Production best practices for SkillFlaw on Kubernetes

This guide describes production operational practices for running SkillFlaw safely and predictably on Kubernetes.

Choose the smallest topology that matches reality

Adopt a deployment topology based on required service capabilities rather than image availability in the repository.

Choose one of these patterns deliberately:

API-first production: backend + PostgreSQL + Redis
Full web production: backend + frontend + PostgreSQL + Redis
Public docs: add the docs service only when required

Keeping the topology explicit makes scaling, security review, and incident response much easier.

Externalize state before you scale

Horizontal scaling only works well when state is no longer local to a single pod.

Before increasing backend replicas, confirm all of the following:

SKILLFLAW_DATABASE_URL points to a real PostgreSQL service
SKILLFLAW_CACHE_TYPE=redis is backed by a reachable Redis deployment
SKILLFLAW_CONFIG_DIR is mounted on durable storage
SKILLFLAW_SECRET_KEY_FILE is mounted from a secret-backed file

If any one of these is still pod-local, fix that first.

Scale backend and frontend independently

The backend and frontend have different scaling behavior.

Backend

The backend carries flow execution, API traffic, and most operational risk.

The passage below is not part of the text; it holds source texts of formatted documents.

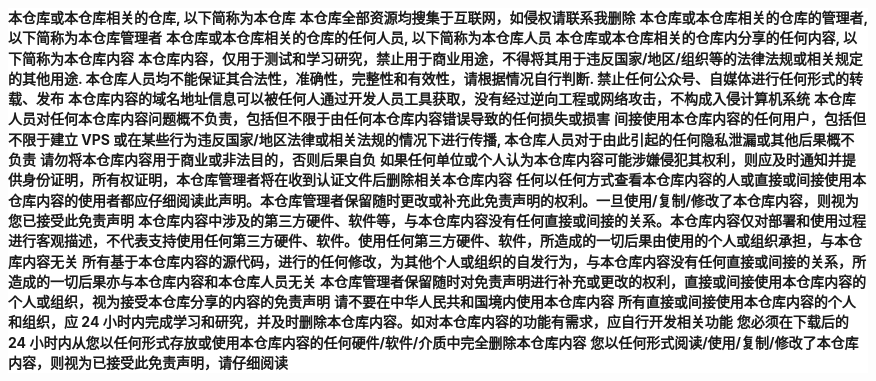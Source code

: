 **本仓库或本仓库相关的仓库, 以下简称为本仓库**
**本仓库全部资源均搜集于互联网，如侵权请联系我删除**
**本仓库或本仓库相关的仓库的管理者, 以下简称为本仓库管理者**
**本仓库或本仓库相关的仓库的任何人员, 以下简称为本仓库人员**
**本仓库或本仓库相关的仓库内分享的任何内容, 以下简称为本仓库内容**
**本仓库内容，仅用于测试和学习研究，禁止用于商业用途，不得将其用于违反国家/地区/组织等的法律法规或相关规定的其他用途. 本仓库人员均不能保证其合法性，准确性，完整性和有效性，请根据情况自行判断. 禁止任何公众号、自媒体进行任何形式的转载、发布**
**本仓库内容的域名地址信息可以被任何人通过开发人员工具获取，没有经过逆向工程或网络攻击，不构成入侵计算机系统**
**本仓库人员对任何本仓库内容问题概不负责，包括但不限于由任何本仓库内容错误导致的任何损失或损害**
**间接使用本仓库内容的任何用户，包括但不限于建立 VPS 或在某些行为违反国家/地区法律或相关法规的情况下进行传播, 本仓库人员对于由此引起的任何隐私泄漏或其他后果概不负责**
**请勿将本仓库内容用于商业或非法目的，否则后果自负**
**如果任何单位或个人认为本仓库内容可能涉嫌侵犯其权利，则应及时通知并提供身份证明，所有权证明，本仓库管理者将在收到认证文件后删除相关本仓库内容**
**任何以任何方式查看本仓库内容的人或直接或间接使用本仓库内容的使用者都应仔细阅读此声明。本仓库管理者保留随时更改或补充此免责声明的权利。一旦使用/复制/修改了本仓库内容，则视为您已接受此免责声明**
**本仓库内容中涉及的第三方硬件、软件等，与本仓库内容没有任何直接或间接的关系。本仓库内容仅对部署和使用过程进行客观描述，不代表支持使用任何第三方硬件、软件。使用任何第三方硬件、软件，所造成的一切后果由使用的个人或组织承担，与本仓库内容无关**
**所有基于本仓库内容的源代码，进行的任何修改，为其他个人或组织的自发行为，与本仓库内容没有任何直接或间接的关系，所造成的一切后果亦与本仓库内容和本仓库人员无关**
**本仓库管理者保留随时对免责声明进行补充或更改的权利，直接或间接使用本仓库内容的个人或组织，视为接受本仓库分享的内容的免责声明**
**请不要在中华人民共和国境内使用本仓库内容**
**所有直接或间接使用本仓库内容的个人和组织，应 24 小时内完成学习和研究，并及时删除本仓库内容。如对本仓库内容的功能有需求，应自行开发相关功能**
**您必须在下载后的 24 小时内从您以任何形式存放或使用本仓库内容的任何硬件/软件/介质中完全删除本仓库内容**
**您以任何形式阅读/使用/复制/修改了本仓库内容，则视为已接受此免责声明，请仔细阅读**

Scale the backend based on:

request concurrency
flow complexity
file upload or large payload pressure
queueing or latency during peak periods

Start with explicit resource requests, observe real load, and then add replicas or CPU/memory.

Frontend

The frontend is stateless and generally cheaper to scale.

Scale it for:

concurrent browser users
slow page load under peak traffic
isolation from backend rollout cadence

Do not tie frontend replica count to backend replica count unless you have measured a real need.

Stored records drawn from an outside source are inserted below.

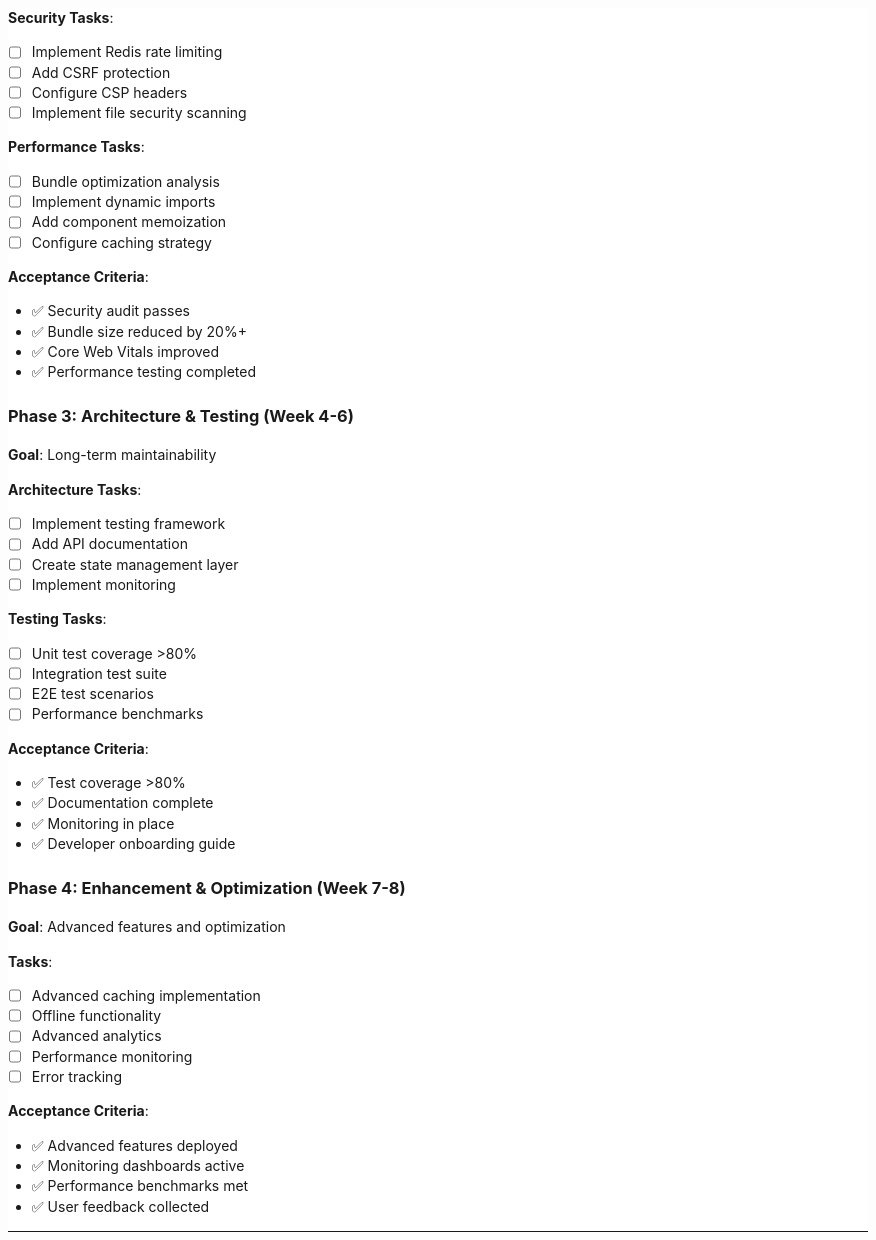 **Security Tasks**:
- [ ] Implement Redis rate limiting
- [ ] Add CSRF protection
- [ ] Configure CSP headers
- [ ] Implement file security scanning

**Performance Tasks**:
- [ ] Bundle optimization analysis
- [ ] Implement dynamic imports
- [ ] Add component memoization
- [ ] Configure caching strategy

**Acceptance Criteria**:
- ✅ Security audit passes
- ✅ Bundle size reduced by 20%+
- ✅ Core Web Vitals improved
- ✅ Performance testing completed

### Phase 3: Architecture & Testing (Week 4-6)
**Goal**: Long-term maintainability

**Architecture Tasks**:
- [ ] Implement testing framework
- [ ] Add API documentation
- [ ] Create state management layer
- [ ] Implement monitoring

**Testing Tasks**:
- [ ] Unit test coverage >80%
- [ ] Integration test suite
- [ ] E2E test scenarios
- [ ] Performance benchmarks

**Acceptance Criteria**:
- ✅ Test coverage >80%
- ✅ Documentation complete
- ✅ Monitoring in place
- ✅ Developer onboarding guide

### Phase 4: Enhancement & Optimization (Week 7-8)
**Goal**: Advanced features and optimization

**Tasks**:
- [ ] Advanced caching implementation
- [ ] Offline functionality
- [ ] Advanced analytics
- [ ] Performance monitoring
- [ ] Error tracking

**Acceptance Criteria**:
- ✅ Advanced features deployed
- ✅ Monitoring dashboards active
- ✅ Performance benchmarks met
- ✅ User feedback collected

---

Treat PostgreSQL as a first-class production dependency

PostgreSQL is not an afterthought in SkillFlaw production environments. It is part of the core runtime contract.

Recommended practices:

persistent storage
backup and restore procedures
controlled schema migration workflow
connection monitoring and alerting
explicit failover plan if you operate HA PostgreSQL

If you run multiple backend replicas, your database and storage strategy must already support that shape.

Use Redis intentionally

If you enable Redis-backed caching, run Redis as a managed dependency with clear memory and persistence settings.

Make cache behavior observable. Undocumented cache behavior can become a material source of production instability.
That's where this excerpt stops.